Saved entries:
★ ★ ★
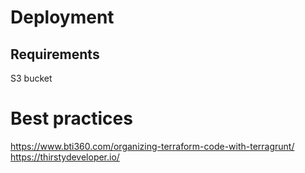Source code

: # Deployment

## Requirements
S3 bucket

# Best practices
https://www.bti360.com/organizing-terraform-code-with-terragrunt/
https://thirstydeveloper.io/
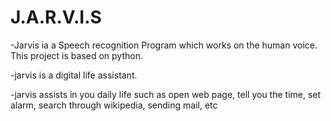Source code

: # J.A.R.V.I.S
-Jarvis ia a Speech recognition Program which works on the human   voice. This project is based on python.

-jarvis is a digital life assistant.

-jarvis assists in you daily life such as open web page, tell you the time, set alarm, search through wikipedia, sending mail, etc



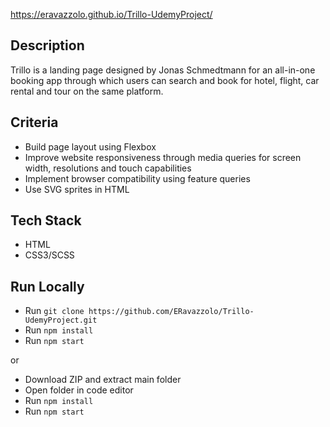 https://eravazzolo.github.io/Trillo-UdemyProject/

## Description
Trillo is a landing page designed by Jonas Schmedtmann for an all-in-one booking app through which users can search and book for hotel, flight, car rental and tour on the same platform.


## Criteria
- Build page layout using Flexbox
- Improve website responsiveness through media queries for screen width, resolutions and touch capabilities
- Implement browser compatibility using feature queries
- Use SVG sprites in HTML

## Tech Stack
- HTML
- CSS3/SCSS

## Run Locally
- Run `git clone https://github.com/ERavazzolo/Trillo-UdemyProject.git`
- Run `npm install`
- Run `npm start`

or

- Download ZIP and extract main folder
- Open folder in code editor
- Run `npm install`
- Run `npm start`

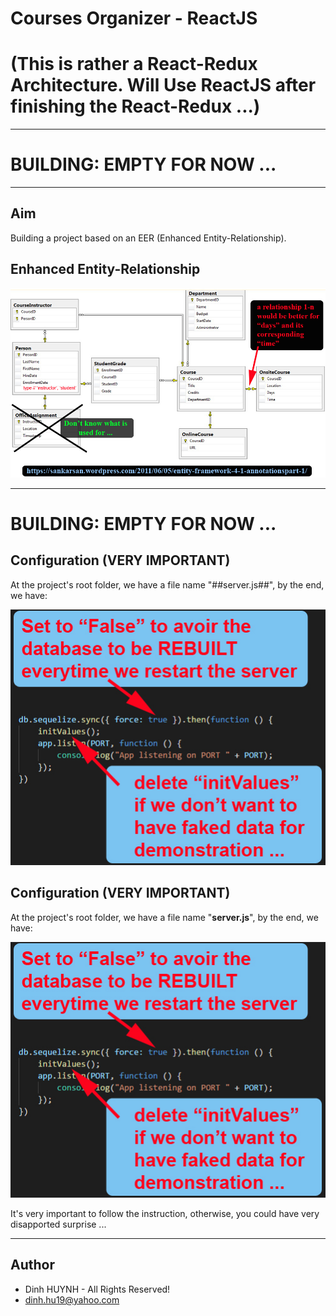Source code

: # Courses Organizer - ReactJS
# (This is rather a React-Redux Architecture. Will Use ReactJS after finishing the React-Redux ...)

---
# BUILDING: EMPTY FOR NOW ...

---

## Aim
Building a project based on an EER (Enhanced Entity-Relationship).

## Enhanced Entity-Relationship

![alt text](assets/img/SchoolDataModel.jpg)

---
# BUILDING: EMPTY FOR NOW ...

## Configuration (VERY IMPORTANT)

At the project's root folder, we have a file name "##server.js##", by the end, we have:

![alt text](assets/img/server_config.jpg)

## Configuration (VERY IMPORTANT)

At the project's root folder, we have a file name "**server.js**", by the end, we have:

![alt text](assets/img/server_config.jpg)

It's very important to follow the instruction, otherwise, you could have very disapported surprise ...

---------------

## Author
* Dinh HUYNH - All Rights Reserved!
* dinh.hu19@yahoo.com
★ ★ ★
Task brief: Lines, not occurrences, are what count: report how many lines of the records above include the word "which", and nothing else.

Result of this task: 2